Objective We aim to explain the unadjusted, adjusted and marginal number needed to treat (NNT) and provide software for clinicians to compute them.

Methods The NNT is an efficacy index that is commonly used in randomised clinical trials. The NNT is the average number of patients needed to treat to obtain one successful outcome (ie, response) due to treatment. We developed the nntcalc R package for desktop use and extended it to a user-friendly web application. We provided users with a user-friendly step-by-step guide. The application calculates the NNT for various models with and without explanatory variables. The implemented models for the adjusted NNT are linear regression and analysis of variance (ANOVA), logistic regression, Kaplan-Meier and Cox regression. If no explanatory variables are available, one can compute the unadjusted Laupacis et al’s NNT, Kraemer and Kupfer’s NNT and the Furukawa and Leucht’s NNT. All NNT estimators are computed with their associated appropriate 95% confidence intervals. All calculations are in R and are replicable.

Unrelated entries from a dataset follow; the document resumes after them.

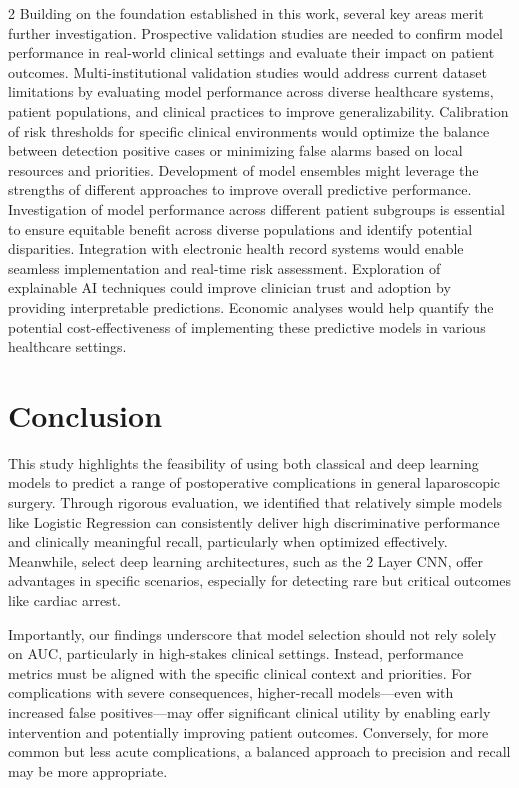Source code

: \documentclass[bst/sn-nature]{sn-jnl}
\begin{document}
\begin{multicols}{2}
\quad Building on the foundation established in this work, several key areas merit further investigation. Prospective validation studies are needed to confirm model performance in real-world clinical settings and evaluate their impact on patient outcomes. Multi-institutional validation studies would address current dataset limitations by evaluating model performance across diverse healthcare systems, patient populations, and clinical practices to improve generalizability. Calibration of risk thresholds for specific clinical environments would optimize the balance between detection positive cases or minimizing false alarms based on local resources and priorities. Development of model ensembles might leverage the strengths of different approaches to improve overall predictive performance. Investigation of model performance across different patient subgroups is essential to ensure equitable benefit across diverse populations and identify potential disparities. Integration with electronic health record systems would enable seamless implementation and real-time risk assessment. Exploration of explainable AI techniques could improve clinician trust and adoption by providing interpretable predictions. Economic analyses would help quantify the potential cost-effectiveness of implementing these predictive models in various healthcare settings.

\section{Conclusion}

\quad This study highlights the feasibility of using both classical and deep learning models to predict a range of postoperative complications in general laparoscopic surgery. Through rigorous evaluation, we identified that relatively simple models like Logistic Regression can consistently deliver high discriminative performance and clinically meaningful recall, particularly when optimized effectively. Meanwhile, select deep learning architectures, such as the 2 Layer CNN, offer advantages in specific scenarios, especially for detecting rare but critical outcomes like cardiac arrest.

Importantly, our findings underscore that model selection should not rely solely on AUC, particularly in high-stakes clinical settings. Instead, performance metrics must be aligned with the specific clinical context and priorities. For complications with severe consequences, higher-recall models—even with increased false positives—may offer significant clinical utility by enabling early intervention and potentially improving patient outcomes. Conversely, for more common but less acute complications, a balanced approach to precision and recall may be more appropriate.


\end{multicols}
\end{document}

Results The application provides the user with an easy-to-use web application to compute the NNT in different settings and models. We illustrate the use of the application from examples in schizophrenia research based on the Positive and Negative Syndrome Scale. The application is available from The output is given in a journal compatible text format, which users can copy and paste or download in a comma-separated values format.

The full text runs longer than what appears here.